**Exercise prompt:** Extract, from the records beneath this instruction, each line that contains the word "which".

Dataset entries:
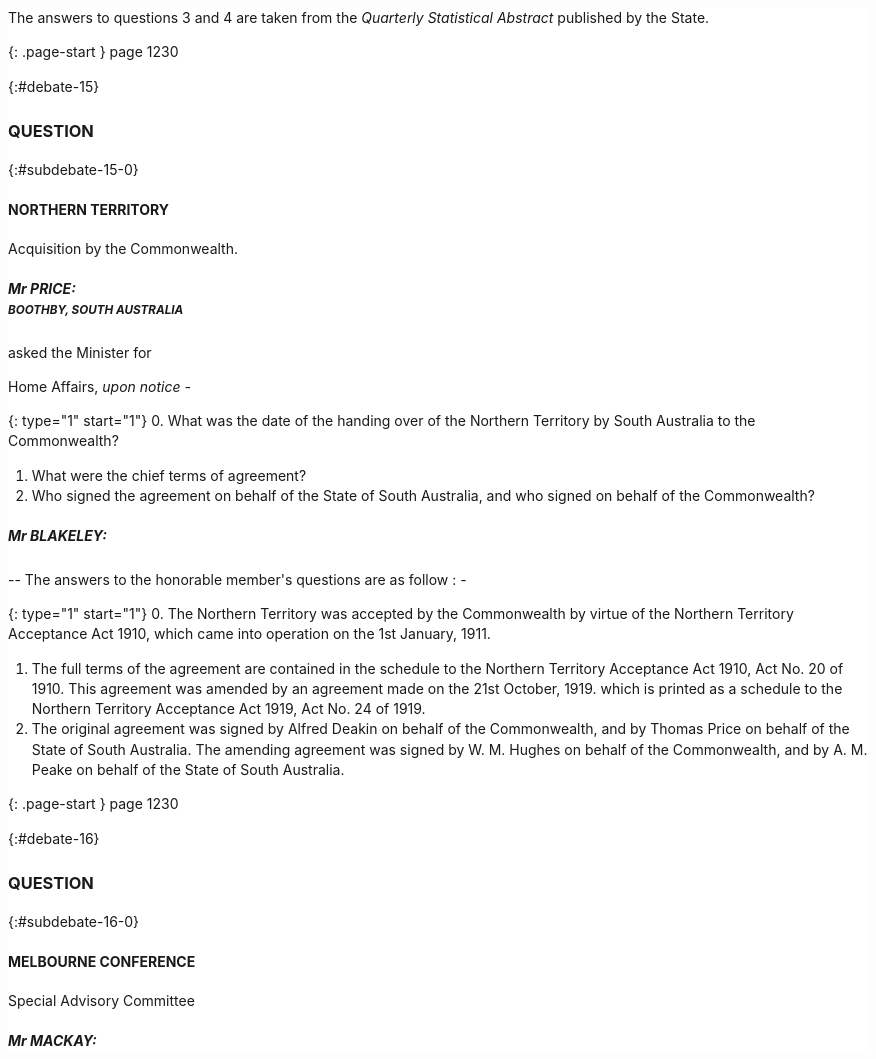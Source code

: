 The answers to questions 3 and 4 are taken from the  *Quarterly Statistical Abstract*  published by the State. 

{: .page-start }
page 1230

{:#debate-15}
### QUESTION

{:#subdebate-15-0}
#### NORTHERN TERRITORY

Acquisition by the Commonwealth. 

##### Mr PRICE:<br><small class="text-muted">BOOTHBY, SOUTH AUSTRALIA</small>

asked the Minister for 

Home Affairs,  *upon notice -* 

{: type="1" start="1"}
0. What was the date of the handing over of the Northern Territory by South Australia to the Commonwealth? 
1. What were the chief terms of agreement? 
2. Who signed the agreement on behalf of the State of South Australia, and who signed on behalf of the Commonwealth? 

##### Mr BLAKELEY:

-- The answers to the honorable member's questions are as follow :  - 

{: type="1" start="1"}
0. The Northern Territory was accepted by the Commonwealth by virtue of the Northern Territory Acceptance Act 1910, which came into operation on the 1st January, 1911. 
1. The full terms of the agreement are contained in the schedule to the Northern Territory Acceptance Act 1910, Act No. 20 of 1910. This agreement was amended by an agreement made on the 21st October, 1919. which is printed as a schedule to the Northern Territory Acceptance Act 1919, Act No. 24 of 1919. 
2. The original agreement was signed by Alfred Deakin on behalf of the Commonwealth, and by Thomas Price on behalf of the State of South Australia. The amending agreement was signed by W. M. Hughes on behalf of the Commonwealth, and by A. M. Peake on behalf of the State of South Australia. 

{: .page-start }
page 1230

{:#debate-16}
### QUESTION

{:#subdebate-16-0}
#### MELBOURNE CONFERENCE

Special Advisory Committee

##### Mr MACKAY:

**Solution for this exercise:**
0. The Northern Territory was accepted by the Commonwealth by virtue of the Northern Territory Acceptance Act 1910, which came into operation on the 1st January, 1911. 
1. The full terms of the agreement are contained in the schedule to the Northern Territory Acceptance Act 1910, Act No. 20 of 1910. This agreement was amended by an agreement made on the 21st October, 1919. which is printed as a schedule to the Northern Territory Acceptance Act 1919, Act No. 24 of 1919. 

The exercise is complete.